Your task is to copy the listing exactly, with the pictures left out.
****************
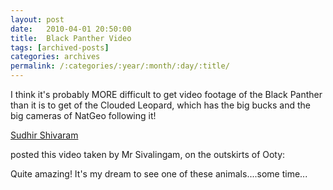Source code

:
 ```yaml
---
layout: post
date:	2010-04-01 20:50:00
title:  Black Panther Video
tags: [archived-posts]
categories: archives
permalink: /:categories/:year/:month/:day/:title/
---
```

I think it's probably MORE difficult to get video footage of the Black Panther than it is to get of the Clouded Leopard, which has the big bucks and the big cameras of NatGeo following it!

<a href="http://www.thejunglelook.com"> Sudhir Shivaram </a>

posted this video taken by Mr Sivalingam, on the outskirts of Ooty:

<lj-embed id="262"/>


Quite amazing! It's my dream to see one of these animals....some time...
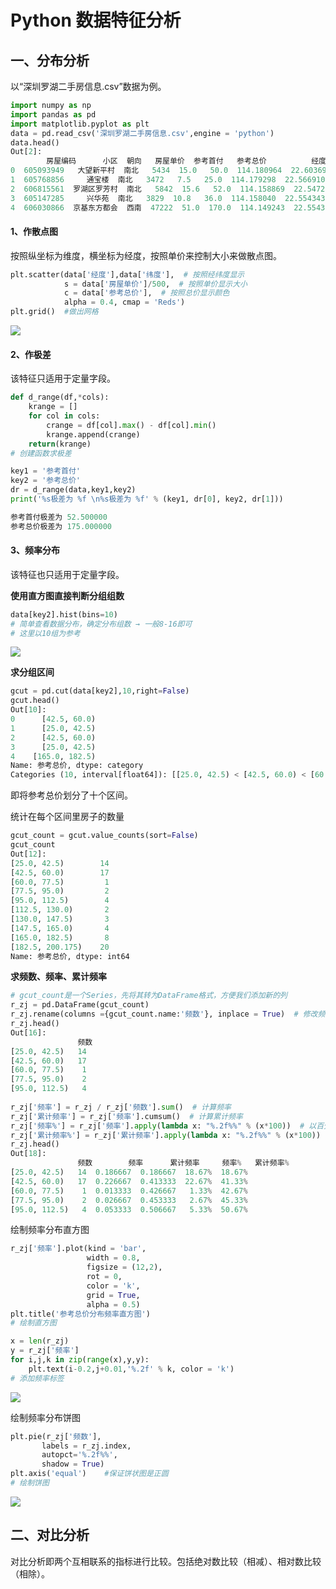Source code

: # Python 数据特征分析

## 一、分布分析

以“深圳罗湖二手房信息.csv”数据为例。

```python
import numpy as np
import pandas as pd
import matplotlib.pyplot as plt
data = pd.read_csv('深圳罗湖二手房信息.csv',engine = 'python')
data.head()
Out[2]: 
        房屋编码      小区  朝向   房屋单价  参考首付   参考总价          经度         纬度
0  605093949   大望新平村  南北   5434  15.0   50.0  114.180964  22.603698
1  605768856     通宝楼  南北   3472   7.5   25.0  114.179298  22.566910
2  606815561  罗湖区罗芳村  南北   5842  15.6   52.0  114.158869  22.547223
3  605147285     兴华苑  南北   3829  10.8   36.0  114.158040  22.554343
4  606030866  京基东方都会  西南  47222  51.0  170.0  114.149243  22.554370
```

#### 1、作散点图

按照纵坐标为维度，横坐标为经度，按照单价来控制大小来做散点图。

```python
plt.scatter(data['经度'],data['纬度'],  # 按照经纬度显示
            s = data['房屋单价']/500,  # 按照单价显示大小
            c = data['参考总价'],  # 按照总价显示颜色
            alpha = 0.4, cmap = 'Reds')  
plt.grid()  #做出网格
```

![](https://raw.githubusercontent.com/xiaohuzai/Python/master/%E6%95%B0%E6%8D%AE%E5%88%86%E6%9E%90%E4%B8%8E%E6%95%B0%E6%8D%AE%E6%8C%96%E6%8E%98/%E6%95%B0%E6%8D%AE%E7%89%B9%E5%BE%81%E5%88%86%E6%9E%90%E5%B8%B8%E8%A7%81%E6%96%B9%E6%B3%95/pictures/1.png)

#### 2、作极差

该特征只适用于定量字段。

```python
def d_range(df,*cols):
    krange = []
    for col in cols:
        crange = df[col].max() - df[col].min()
        krange.append(crange)
    return(krange)
# 创建函数求极差

key1 = '参考首付'
key2 = '参考总价'
dr = d_range(data,key1,key2)
print('%s极差为 %f \n%s极差为 %f' % (key1, dr[0], key2, dr[1]))

参考首付极差为 52.500000 
参考总价极差为 175.000000
```

#### 3、频率分布

该特征也只适用于定量字段。

**使用直方图直接判断分组组数**

```python
data[key2].hist(bins=10)
# 简单查看数据分布，确定分布组数 → 一般8-16即可
# 这里以10组为参考
```

![](https://raw.githubusercontent.com/xiaohuzai/Python/master/%E6%95%B0%E6%8D%AE%E5%88%86%E6%9E%90%E4%B8%8E%E6%95%B0%E6%8D%AE%E6%8C%96%E6%8E%98/%E6%95%B0%E6%8D%AE%E7%89%B9%E5%BE%81%E5%88%86%E6%9E%90%E5%B8%B8%E8%A7%81%E6%96%B9%E6%B3%95/pictures/2.png)

**求分组区间**

```python
gcut = pd.cut(data[key2],10,right=False)
gcut.head()
Out[10]: 
0      [42.5, 60.0)
1      [25.0, 42.5)
2      [42.5, 60.0)
3      [25.0, 42.5)
4    [165.0, 182.5)
Name: 参考总价, dtype: category
Categories (10, interval[float64]): [[25.0, 42.5) < [42.5, 60.0) < [60.0, 77.5) < [77.5, 95.0) ... [130.0, 147.5) < [147.5, 165.0) < [165.0, 182.5) < [182.5, 200.175)]
```

即将参考总价划分了十个区间。

统计在每个区间里房子的数量

```python
gcut_count = gcut.value_counts(sort=False)
gcut_count
Out[12]: 
[25.0, 42.5)        14
[42.5, 60.0)        17
[60.0, 77.5)         1
[77.5, 95.0)         2
[95.0, 112.5)        4
[112.5, 130.0)       2
[130.0, 147.5)       3
[147.5, 165.0)       4
[165.0, 182.5)       8
[182.5, 200.175)    20
Name: 参考总价, dtype: int64
```

**求频数、频率、累计频率**

```python
# gcut_count是一个Series，先将其转为DataFrame格式，方便我们添加新的列
r_zj = pd.DataFrame(gcut_count)
r_zj.rename(columns ={gcut_count.name:'频数'}, inplace = True)  # 修改频数字段名
r_zj.head()
Out[16]: 
               频数
[25.0, 42.5)   14
[42.5, 60.0)   17
[60.0, 77.5)    1
[77.5, 95.0)    2
[95.0, 112.5)   4
 
r_zj['频率'] = r_zj / r_zj['频数'].sum()  # 计算频率
r_zj['累计频率'] = r_zj['频率'].cumsum()  # 计算累计频率
r_zj['频率%'] = r_zj['频率'].apply(lambda x: "%.2f%%" % (x*100))  # 以百分比显示频率
r_zj['累计频率%'] = r_zj['累计频率'].apply(lambda x: "%.2f%%" % (x*100))  # 以百分比显示累计频率
r_zj.head()
Out[18]: 
               频数        频率      累计频率     频率%   累计频率%
[25.0, 42.5)   14  0.186667  0.186667  18.67%  18.67%
[42.5, 60.0)   17  0.226667  0.413333  22.67%  41.33%
[60.0, 77.5)    1  0.013333  0.426667   1.33%  42.67%
[77.5, 95.0)    2  0.026667  0.453333   2.67%  45.33%
[95.0, 112.5)   4  0.053333  0.506667   5.33%  50.67%
```

绘制频率分布直方图

```python
r_zj['频率'].plot(kind = 'bar',
                 width = 0.8,
                 figsize = (12,2),
                 rot = 0,
                 color = 'k',
                 grid = True,
                 alpha = 0.5)
plt.title('参考总价分布频率直方图')
# 绘制直方图

x = len(r_zj)
y = r_zj['频率']
for i,j,k in zip(range(x),y,y):
    plt.text(i-0.2,j+0.01,'%.2f' % k, color = 'k')
# 添加频率标签
```

![](https://raw.githubusercontent.com/xiaohuzai/Python/master/%E6%95%B0%E6%8D%AE%E5%88%86%E6%9E%90%E4%B8%8E%E6%95%B0%E6%8D%AE%E6%8C%96%E6%8E%98/%E6%95%B0%E6%8D%AE%E7%89%B9%E5%BE%81%E5%88%86%E6%9E%90%E5%B8%B8%E8%A7%81%E6%96%B9%E6%B3%95/pictures/3.png)

绘制频率分布饼图

```python
plt.pie(r_zj['频数'],
       labels = r_zj.index,
       autopct='%.2f%%',
       shadow = True)
plt.axis('equal')    #保证饼状图是正圆
# 绘制饼图
```

![](https://raw.githubusercontent.com/xiaohuzai/Python/master/%E6%95%B0%E6%8D%AE%E5%88%86%E6%9E%90%E4%B8%8E%E6%95%B0%E6%8D%AE%E6%8C%96%E6%8E%98/%E6%95%B0%E6%8D%AE%E7%89%B9%E5%BE%81%E5%88%86%E6%9E%90%E5%B8%B8%E8%A7%81%E6%96%B9%E6%B3%95/pictures/4.png)

## 二、对比分析

对比分析即两个互相联系的指标进行比较。包括绝对数比较（相减）、相对数比较（相除）。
****************
▶ [RESULT]:
Source code

:
 ```yaml
---
layout: post
date:	2010-04-01 20:50:00
title:  Black Panther Video
tags: [archived-posts]
categories: archives
permalink: /:categories/:year/:month/:day/:title/
---
```

I think it's probably MORE difficult to get video footage of the Black Panther than it is to get of the Clouded Leopard, which has the big bucks and the big cameras of NatGeo following it!

<a href="http://www.thejunglelook.com"> Sudhir Shivaram </a>

posted this video taken by Mr Sivalingam, on the outskirts of Ooty:

<lj-embed id="262"/>


Quite amazing! It's my dream to see one of these animals....some time...
Source code

: # Python 数据特征分析

## 一、分布分析

以“深圳罗湖二手房信息.csv”数据为例。

```python
import numpy as np
import pandas as pd
import matplotlib.pyplot as plt
data = pd.read_csv('深圳罗湖二手房信息.csv',engine = 'python')
data.head()
Out[2]: 
        房屋编码      小区  朝向   房屋单价  参考首付   参考总价          经度         纬度
0  605093949   大望新平村  南北   5434  15.0   50.0  114.180964  22.603698
1  605768856     通宝楼  南北   3472   7.5   25.0  114.179298  22.566910
2  606815561  罗湖区罗芳村  南北   5842  15.6   52.0  114.158869  22.547223
3  605147285     兴华苑  南北   3829  10.8   36.0  114.158040  22.554343
4  606030866  京基东方都会  西南  47222  51.0  170.0  114.149243  22.554370
```

#### 1、作散点图

按照纵坐标为维度，横坐标为经度，按照单价来控制大小来做散点图。

```python
plt.scatter(data['经度'],data['纬度'],  # 按照经纬度显示
            s = data['房屋单价']/500,  # 按照单价显示大小
            c = data['参考总价'],  # 按照总价显示颜色
            alpha = 0.4, cmap = 'Reds')  
plt.grid()  #做出网格
```

![](https://raw.githubusercontent.com/xiaohuzai/Python/master/%E6%95%B0%E6%8D%AE%E5%88%86%E6%9E%90%E4%B8%8E%E6%95%B0%E6%8D%AE%E6%8C%96%E6%8E%98/%E6%95%B0%E6%8D%AE%E7%89%B9%E5%BE%81%E5%88%86%E6%9E%90%E5%B8%B8%E8%A7%81%E6%96%B9%E6%B3%95/pictures/1.png)

#### 2、作极差

该特征只适用于定量字段。

```python
def d_range(df,*cols):
    krange = []
    for col in cols:
        crange = df[col].max() - df[col].min()
        krange.append(crange)
    return(krange)
# 创建函数求极差

key1 = '参考首付'
key2 = '参考总价'
dr = d_range(data,key1,key2)
print('%s极差为 %f \n%s极差为 %f' % (key1, dr[0], key2, dr[1]))

参考首付极差为 52.500000 
参考总价极差为 175.000000
```

#### 3、频率分布

该特征也只适用于定量字段。

**使用直方图直接判断分组组数**

```python
data[key2].hist(bins=10)
# 简单查看数据分布，确定分布组数 → 一般8-16即可
# 这里以10组为参考
```

![](https://raw.githubusercontent.com/xiaohuzai/Python/master/%E6%95%B0%E6%8D%AE%E5%88%86%E6%9E%90%E4%B8%8E%E6%95%B0%E6%8D%AE%E6%8C%96%E6%8E%98/%E6%95%B0%E6%8D%AE%E7%89%B9%E5%BE%81%E5%88%86%E6%9E%90%E5%B8%B8%E8%A7%81%E6%96%B9%E6%B3%95/pictures/2.png)

**求分组区间**

```python
gcut = pd.cut(data[key2],10,right=False)
gcut.head()
Out[10]: 
0      [42.5, 60.0)
1      [25.0, 42.5)
2      [42.5, 60.0)
3      [25.0, 42.5)
4    [165.0, 182.5)
Name: 参考总价, dtype: category
Categories (10, interval[float64]): [[25.0, 42.5) < [42.5, 60.0) < [60.0, 77.5) < [77.5, 95.0) ... [130.0, 147.5) < [147.5, 165.0) < [165.0, 182.5) < [182.5, 200.175)]
```

即将参考总价划分了十个区间。

统计在每个区间里房子的数量

```python
gcut_count = gcut.value_counts(sort=False)
gcut_count
Out[12]: 
[25.0, 42.5)        14
[42.5, 60.0)        17
[60.0, 77.5)         1
[77.5, 95.0)         2
[95.0, 112.5)        4
[112.5, 130.0)       2
[130.0, 147.5)       3
[147.5, 165.0)       4
[165.0, 182.5)       8
[182.5, 200.175)    20
Name: 参考总价, dtype: int64
```

**求频数、频率、累计频率**

```python
# gcut_count是一个Series，先将其转为DataFrame格式，方便我们添加新的列
r_zj = pd.DataFrame(gcut_count)
r_zj.rename(columns ={gcut_count.name:'频数'}, inplace = True)  # 修改频数字段名
r_zj.head()
Out[16]: 
               频数
[25.0, 42.5)   14
[42.5, 60.0)   17
[60.0, 77.5)    1
[77.5, 95.0)    2
[95.0, 112.5)   4
 
r_zj['频率'] = r_zj / r_zj['频数'].sum()  # 计算频率
r_zj['累计频率'] = r_zj['频率'].cumsum()  # 计算累计频率
r_zj['频率%'] = r_zj['频率'].apply(lambda x: "%.2f%%" % (x*100))  # 以百分比显示频率
r_zj['累计频率%'] = r_zj['累计频率'].apply(lambda x: "%.2f%%" % (x*100))  # 以百分比显示累计频率
r_zj.head()
Out[18]: 
               频数        频率      累计频率     频率%   累计频率%
[25.0, 42.5)   14  0.186667  0.186667  18.67%  18.67%
[42.5, 60.0)   17  0.226667  0.413333  22.67%  41.33%
[60.0, 77.5)    1  0.013333  0.426667   1.33%  42.67%
[77.5, 95.0)    2  0.026667  0.453333   2.67%  45.33%
[95.0, 112.5)   4  0.053333  0.506667   5.33%  50.67%
```

绘制频率分布直方图

```python
r_zj['频率'].plot(kind = 'bar',
                 width = 0.8,
                 figsize = (12,2),
                 rot = 0,
                 color = 'k',
                 grid = True,
                 alpha = 0.5)
plt.title('参考总价分布频率直方图')
# 绘制直方图

x = len(r_zj)
y = r_zj['频率']
for i,j,k in zip(range(x),y,y):
    plt.text(i-0.2,j+0.01,'%.2f' % k, color = 'k')
# 添加频率标签
```

![](https://raw.githubusercontent.com/xiaohuzai/Python/master/%E6%95%B0%E6%8D%AE%E5%88%86%E6%9E%90%E4%B8%8E%E6%95%B0%E6%8D%AE%E6%8C%96%E6%8E%98/%E6%95%B0%E6%8D%AE%E7%89%B9%E5%BE%81%E5%88%86%E6%9E%90%E5%B8%B8%E8%A7%81%E6%96%B9%E6%B3%95/pictures/3.png)

绘制频率分布饼图

```python
plt.pie(r_zj['频数'],
       labels = r_zj.index,
       autopct='%.2f%%',
       shadow = True)
plt.axis('equal')    #保证饼状图是正圆
# 绘制饼图
```

![](https://raw.githubusercontent.com/xiaohuzai/Python/master/%E6%95%B0%E6%8D%AE%E5%88%86%E6%9E%90%E4%B8%8E%E6%95%B0%E6%8D%AE%E6%8C%96%E6%8E%98/%E6%95%B0%E6%8D%AE%E7%89%B9%E5%BE%81%E5%88%86%E6%9E%90%E5%B8%B8%E8%A7%81%E6%96%B9%E6%B3%95/pictures/4.png)

## 二、对比分析

对比分析即两个互相联系的指标进行比较。包括绝对数比较（相减）、相对数比较（相除）。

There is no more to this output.